Department of Molecular and Cellular Oncology, The University of Texas MD Anderson Cancer Center, Houston, TX 77030, USA.
Center for Precision Health, School of Biomedical Informatics, The University of Texas Health Science Center at Houston, Houston, TX 77030, USA.
Cancer Cell. 2022 Jan 10;40(1):36-52.e9. doi: 10.1016/j.ccell.2021.11.002. Epub 2021 Nov 24.

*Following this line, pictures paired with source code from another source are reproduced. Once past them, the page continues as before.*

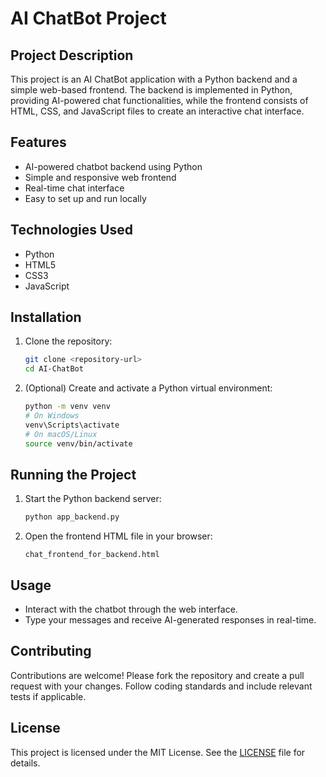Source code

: # AI ChatBot Project

## Project Description
This project is an AI ChatBot application with a Python backend and a simple web-based frontend. The backend is implemented in Python, providing AI-powered chat functionalities, while the frontend consists of HTML, CSS, and JavaScript files to create an interactive chat interface.

## Features
- AI-powered chatbot backend using Python
- Simple and responsive web frontend
- Real-time chat interface
- Easy to set up and run locally

## Technologies Used
- Python
- HTML5
- CSS3
- JavaScript

## Installation

1. Clone the repository:
   ```bash
   git clone <repository-url>
   cd AI-ChatBot
   ```

2. (Optional) Create and activate a Python virtual environment:
   ```bash
   python -m venv venv
   # On Windows
   venv\Scripts\activate
   # On macOS/Linux
   source venv/bin/activate
   ```

## Running the Project

1. Start the Python backend server:
   ```bash
   python app_backend.py
   ```

2. Open the frontend HTML file in your browser:
   ```
   chat_frontend_for_backend.html
   ```

## Usage
- Interact with the chatbot through the web interface.
- Type your messages and receive AI-generated responses in real-time.

## Contributing
Contributions are welcome! Please fork the repository and create a pull request with your changes. Follow coding standards and include relevant tests if applicable.

## License
This project is licensed under the MIT License. See the [LICENSE](LICENSE) file for details.
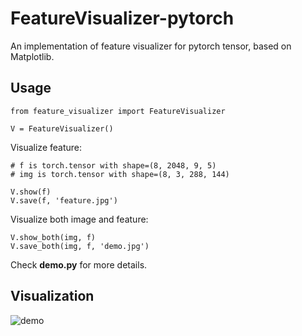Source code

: # FeatureVisualizer-pytorch
An implementation of feature visualizer for pytorch tensor, based on Matplotlib.

## Usage

```
from feature_visualizer import FeatureVisualizer

V = FeatureVisualizer()
```

Visualize feature:
```
# f is torch.tensor with shape=(8, 2048, 9, 5)
# img is torch.tensor with shape=(8, 3, 288, 144)

V.show(f)
V.save(f, 'feature.jpg')
```

Visualize both image and feature:
```
V.show_both(img, f)
V.save_both(img, f, 'demo.jpg')
```

Check **demo.py** for more details.

## Visualization
![demo](https://github.com/hyk1996/FeatureVisualizer-pytorch/blob/master/demo/demo.jpg)
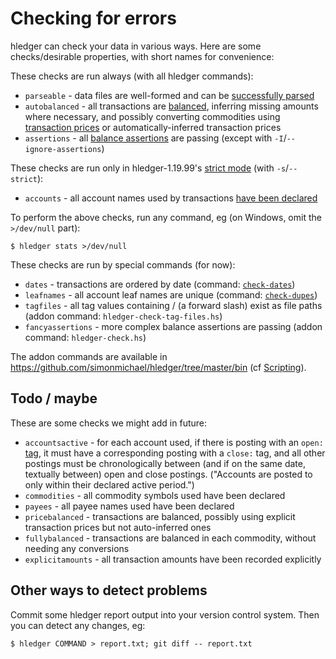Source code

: # Checking for errors

hledger can check your data in various ways. 
Here are some checks/desirable properties, with short names for convenience:

These checks are run always (with all hledger commands):

- `parseable` - data files are well-formed and can be [successfully parsed](hledger.html#input-files)
- `autobalanced` - all transactions are [balanced](journal.html#postings), inferring missing amounts where necessary, and possibly converting commodities using [transaction prices] or automatically-inferred transaction prices
- `assertions` - all [balance assertions] are passing (except with `-I`/`--ignore-assertions`)

[transaction prices]: journal.html#transaction-prices
[balance assertions]: journal.html#balance-assertions
[strict mode]: hledger.html#strict-mode

These checks are run only in hledger-1.19.99's [strict mode] (with `-s`/`--strict`):

- `accounts` - all account names used by transactions [have been declared](journal.html#account-existence)

To perform the above checks, run any command, eg
(on Windows, omit the `>/dev/null` part):
```shell
$ hledger stats >/dev/null
```

These checks are run by special commands (for now):

- `dates` - transactions are ordered by date (command: [`check-dates`](hledger.html#check-dates))
- `leafnames` - all account leaf names are unique (command: [`check-dupes`](hledger.html#check-dupes))
- `tagfiles` - all tag values containing / (a forward slash) exist as file paths (addon command: `hledger-check-tag-files.hs`)
- `fancyassertions` - more complex balance assertions are passing (addon command: `hledger-check.hs`)

The addon commands are available in <https://github.com/simonmichael/hledger/tree/master/bin> (cf [Scripting](scripting.html)).

## Todo / maybe

These are some checks we might add in future:

- `accountsactive` - for each account used, if there is posting with an `open:` [tag](journal.html#tags), 
  it must have a corresponding posting with a `close:` tag, and all other postings 
  must be chronologically between (and if on the same date, textually between)
  open and close postings. ("Accounts are posted to only within their declared active period.")
- `commodities` - all commodity symbols used have been declared
- `payees` - all payee names used have been declared
- `pricebalanced` - transactions are balanced, possibly using explicit transaction prices but not auto-inferred ones
- `fullybalanced` - transactions are balanced in each commodity, without needing any conversions
- `explicitamounts` - all transaction amounts have been recorded explicitly

## Other ways to detect problems

Commit some hledger report output into your version control system.
Then you can detect any changes, eg:

```shell
$ hledger COMMAND > report.txt; git diff -- report.txt
```
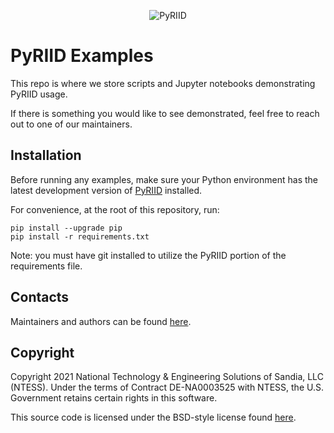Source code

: <p align="center">
  <img src="https://user-images.githubusercontent.com/1079118/124811147-623bd280-df1f-11eb-9f3a-a4a5e6ec5f94.png" alt="PyRIID">
</p>

# PyRIID Examples

This repo is where we store scripts and Jupyter notebooks demonstrating PyRIID usage.

If there is something you would like to see demonstrated, feel free to reach out to one of our maintainers.

## Installation

Before running any examples, make sure your Python environment has the latest development version of [PyRIID](https://github.com/sandialabs/pyriid) installed.

For convenience, at the root of this repository, run:

```
pip install --upgrade pip
pip install -r requirements.txt
```

Note: you must have git installed to utilize the PyRIID portion of the requirements file.

## Contacts

Maintainers and authors can be found [here](https://github.com/sandialabs/PyRIID/blob/main/pyproject.toml).

## Copyright

Copyright 2021 National Technology & Engineering Solutions of Sandia, LLC (NTESS).
Under the terms of Contract DE-NA0003525 with NTESS, the U.S. Government retains certain rights in this software.

This source code is licensed under the BSD-style license found [here](https://github.com/sandialabs/PyRIID-Examples/blob/main/LICENSE.md).
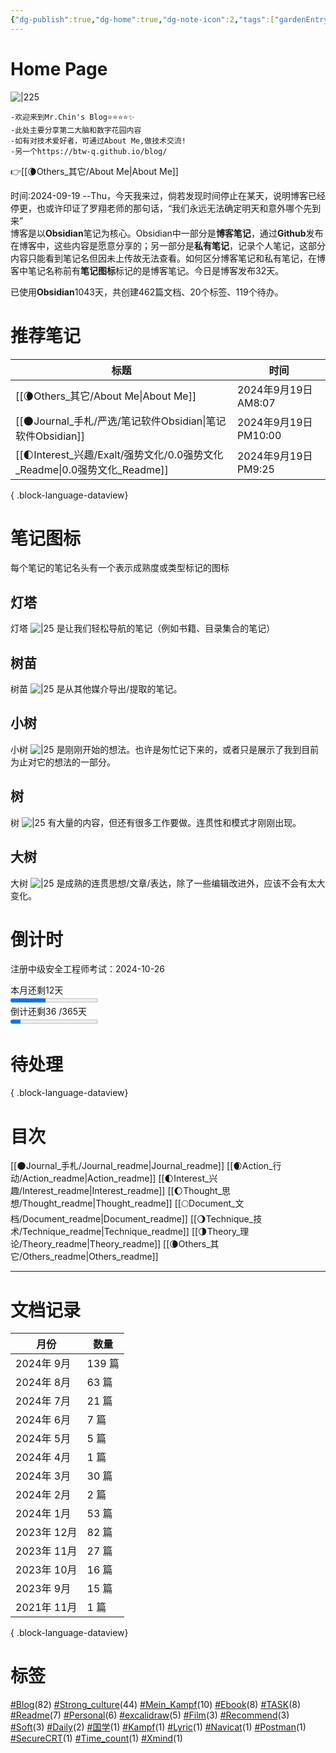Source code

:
 ```yaml
---
{"dg-publish":true,"dg-home":true,"dg-note-icon":2,"tags":["gardenEntry"],"permalink":"/🌘Others_其它/Mr.Chin's Blog/","dgPassFrontmatter":true,"noteIcon":2,"created":"2024-08-24T08:36:20.682+08:00","updated":"2024-09-19T17:20:15.011+08:00"}
---
```


# **Home Page**
![|225](https://cdn.jsdelivr.net/gh/BTW-Q/blog_img/image/202409091002741.svg)
```text
-欢迎来到Mr.Chin's Blog⭐⭐⭐⭐✨
-此处主要分享第二大脑和数字花园内容
-如有对技术爱好者，可通过About Me,做技术交流!
-另一个https://btw-q.github.io/blog/
```
👉[[🌘Others_其它/About Me\|About Me]]  
<div><span>时间:2024-09-19  --Thu，今天我来过，倘若发现时间停止在某天，说明博客已经停更，也或许印证了罗翔老师的那句话，“我们永远无法确定明天和意外哪个先到来”</span></div><span><span>博客是以<strong>Obsidian</strong>笔记为核心。Obsidian中一部分是<strong>博客笔记</strong>，通过<strong>Github</strong>发布在博客中，这些内容是愿意分享的；另一部分是<strong>私有笔记</strong>，记录个人笔记，这部分内容只能看到笔记名但因未上传故无法查看。如何区分博客笔记和私有笔记，在博客中笔记名称前有<strong>笔记图标</strong>标记的是博客笔记。今日是博客发布32天。</span></span><p><span>已使用<strong>Obsidian</strong>1043天，共创建462篇文档、20个标签、119个待办。</span></p>

# 推荐笔记

| 标题                                                             | 时间                  |
| -------------------------------------------------------------- | ------------------- |
| [[🌘Others_其它/About Me\|About Me]]                          | 2024年9月19日 AM8:07   |
| [[🌑Journal_手札/严选/笔记软件Obsidian\|笔记软件Obsidian]]              | 2024年9月19日 PM10:00  |
| [[🌓Interest_兴趣/Exalt/强势文化/0.0强势文化_Readme\|0.0强势文化_Readme]] | 2024年9月19日 PM9:25   |

{ .block-language-dataview}
# 笔记图标
每个笔记的笔记名头有一个表示成熟度或类型标记的图标
## 灯塔
灯塔 ![|25](https://cdn.jsdelivr.net/gh/BTW-Q/blog_img/image/202409152310993.svg) 是让我们轻松导航的笔记（例如书籍、目录集合的笔记）
## 树苗
树苗 ![|25](https://cdn.jsdelivr.net/gh/BTW-Q/blog_img/image/202409141415148.svg) 是从其他媒介导出/提取的笔记。
## 小树
小树 ![|25](https://cdn.jsdelivr.net/gh/BTW-Q/blog_img/image/202409141415144.svg) 是刚刚开始的想法。也许是匆忙记下来的，或者只是展示了我到目前为止对它的想法的一部分。
## 树
树 ![|25](https://cdn.jsdelivr.net/gh/BTW-Q/blog_img/image/202409141415145.svg) 有大量的内容，但还有很多工作要做。连贯性和模式才刚刚出现。
## 大树
大树 ![|25](https://cdn.jsdelivr.net/gh/BTW-Q/blog_img/image/202409141415146.svg) 是成熟的连贯思想/文章/表达，除了一些编辑改进外，应该不会有太大变化。
# 倒计时
<span><span>注册中级安全工程师考试：2024-10-26</span></span><div><span>本月还剩12天</span></div><progress max="30" value="12"><span>-</span></progress><div><span>倒计还剩36 /365天</span></div><progress max="300" value="36"><span>-</span></progress>

# 待处理

{ .block-language-dataview}
# 目次
[[🌑Journal_手札/Journal_readme\|Journal_readme]]
[[🌒Action_行动/Action_readme\|Action_readme]]
[[🌓Interest_兴趣/Interest_readme\|Interest_readme]]
[[🌔Thought_思想/Thought_readme\|Thought_readme]]
[[🌕Document_文档/Document_readme\|Document_readme]]
[[🌖Technique_技术/Technique_readme\|Technique_readme]]
[[🌗Theory_理论/Theory_readme\|Theory_readme]]
[[🌘Others_其它/Others_readme\|Others_readme]]
***
# 文档记录
| 月份        | 数量    |
| --------- | ----- |
| 2024年 9月  | 139 篇 |
| 2024年 8月  | 63 篇  |
| 2024年 7月  | 21 篇  |
| 2024年 6月  | 7 篇   |
| 2024年 5月  | 5 篇   |
| 2024年 4月  | 1 篇   |
| 2024年 3月  | 30 篇  |
| 2024年 2月  | 2 篇   |
| 2024年 1月  | 53 篇  |
| 2023年 12月 | 82 篇  |
| 2023年 11月 | 27 篇  |
| 2023年 10月 | 16 篇  |
| 2023年 9月  | 15 篇  |
| 2021年 11月 | 1 篇   |

{ .block-language-dataview}
# 标签
<p><span><a class="internal-link" data-href="#Blog" href="#Blog" target="_blank" rel="noopener"></a><a href="#Blog" class="tag" target="_blank" rel="noopener">#Blog</a>(82) <a class="internal-link" data-href="#Strong_culture" href="#Strong_culture" target="_blank" rel="noopener"></a><a href="#Strong_culture" class="tag" target="_blank" rel="noopener">#Strong_culture</a>(44) <a class="internal-link" data-href="#Mein_Kampf" href="#Mein_Kampf" target="_blank" rel="noopener"></a><a href="#Mein_Kampf" class="tag" target="_blank" rel="noopener">#Mein_Kampf</a>(10) <a class="internal-link" data-href="#Ebook" href="#Ebook" target="_blank" rel="noopener"></a><a href="#Ebook" class="tag" target="_blank" rel="noopener">#Ebook</a>(8) <a class="internal-link" data-href="#TASK" href="#TASK" target="_blank" rel="noopener"></a><a href="#TASK" class="tag" target="_blank" rel="noopener">#TASK</a>(8) <a class="internal-link" data-href="#Readme" href="#Readme" target="_blank" rel="noopener"></a><a href="#Readme" class="tag" target="_blank" rel="noopener">#Readme</a>(7) <a class="internal-link" data-href="#Personal" href="#Personal" target="_blank" rel="noopener"></a><a href="#Personal" class="tag" target="_blank" rel="noopener">#Personal</a>(6) <a class="internal-link" data-href="#excalidraw" href="#excalidraw" target="_blank" rel="noopener"></a><a href="#excalidraw" class="tag" target="_blank" rel="noopener">#excalidraw</a>(5) <a class="internal-link" data-href="#Film" href="#Film" target="_blank" rel="noopener"></a><a href="#Film" class="tag" target="_blank" rel="noopener">#Film</a>(3) <a class="internal-link" data-href="#Recommend" href="#Recommend" target="_blank" rel="noopener"></a><a href="#Recommend" class="tag" target="_blank" rel="noopener">#Recommend</a>(3) <a class="internal-link" data-href="#Soft" href="#Soft" target="_blank" rel="noopener"></a><a href="#Soft" class="tag" target="_blank" rel="noopener">#Soft</a>(3) <a class="internal-link" data-href="#Daily" href="#Daily" target="_blank" rel="noopener"></a><a href="#Daily" class="tag" target="_blank" rel="noopener">#Daily</a>(2) <a class="internal-link" data-href="#国学" href="#国学" target="_blank" rel="noopener"></a><a href="#国学" class="tag" target="_blank" rel="noopener">#国学</a>(1) <a class="internal-link" data-href="#Kampf" href="#Kampf" target="_blank" rel="noopener"></a><a href="#Kampf" class="tag" target="_blank" rel="noopener">#Kampf</a>(1) <a class="internal-link" data-href="#Lyric" href="#Lyric" target="_blank" rel="noopener"></a><a href="#Lyric" class="tag" target="_blank" rel="noopener">#Lyric</a>(1) <a class="internal-link" data-href="#Navicat" href="#Navicat" target="_blank" rel="noopener"></a><a href="#Navicat" class="tag" target="_blank" rel="noopener">#Navicat</a>(1) <a class="internal-link" data-href="#Postman" href="#Postman" target="_blank" rel="noopener"></a><a href="#Postman" class="tag" target="_blank" rel="noopener">#Postman</a>(1) <a class="internal-link" data-href="#SecureCRT" href="#SecureCRT" target="_blank" rel="noopener"></a><a href="#SecureCRT" class="tag" target="_blank" rel="noopener">#SecureCRT</a>(1) <a class="internal-link" data-href="#Time_count" href="#Time_count" target="_blank" rel="noopener"></a><a href="#Time_count" class="tag" target="_blank" rel="noopener">#Time_count</a>(1) <a class="internal-link" data-href="#Xmind" href="#Xmind" target="_blank" rel="noopener"></a><a href="#Xmind" class="tag" target="_blank" rel="noopener">#Xmind</a>(1)</span></p>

Reinvigoration of antitumor immunity remains an unmet challenge. Our retrospective analyses revealed that cancer patients who took antihistamines during immunotherapy treatment had significantly improved survival. We uncovered that histamine and histamine receptor H1 (HRH1) are frequently increased in the tumor microenvironment and induce T cell dysfunction. Mechanistically, HRH1-activated macrophages polarize toward an M2-like immunosuppressive phenotype with increased expression of the immune checkpoint VISTA, rendering T cells dysfunctional. HRH1 knockout or antihistamine treatment reverted macrophage immunosuppression, revitalized T cell cytotoxic function, and restored immunotherapy response. Allergy, via the histamine-HRH1 axis, facilitated tumor growth and induced immunotherapy resistance in mice and humans. Importantly, cancer patients with low plasma histamine levels had a more than tripled objective response rate to anti-PD-1 treatment compared with patients with high plasma histamine. Altogether, pre-existing allergy or high histamine levels in cancer patients can dampen immunotherapy responses and warrant prospectively exploring antihistamines as adjuvant agents for combinatorial immunotherapy.
重振抗肿瘤免疫仍然是一个未满足的挑战。我们的回顾性分析表明,在免疫治疗期间服用抗组胺药的癌症患者的生存显著改善。我们发现,组胺和组胺受体 H1(HRH1)在肿瘤微环境中经常增加,并诱导 T 细胞功能障碍。从机制上讲,HRH1 激活的巨噬细胞向具有增加的免疫检查点 VISTA 表达的 M2 样免疫抑制表型极化,使 T 细胞功能失调。HRH1 敲除或抗组胺治疗可逆转巨噬细胞免疫抑制,恢复 T 细胞细胞毒性功能,并恢复免疫治疗反应。过敏通过组胺-HRH1 轴促进肿瘤生长,并在小鼠和人类中诱导免疫治疗耐药性。重要的是,与高血浆组胺水平的患者相比,血浆组胺水平低的癌症患者对抗 PD-1 治疗的客观反应率增加了两倍以上。总之,癌症患者预先存在的过敏或高组胺水平会抑制免疫治疗反应,因此有必要前瞻性地探索抗组胺药作为联合免疫治疗的辅助药物。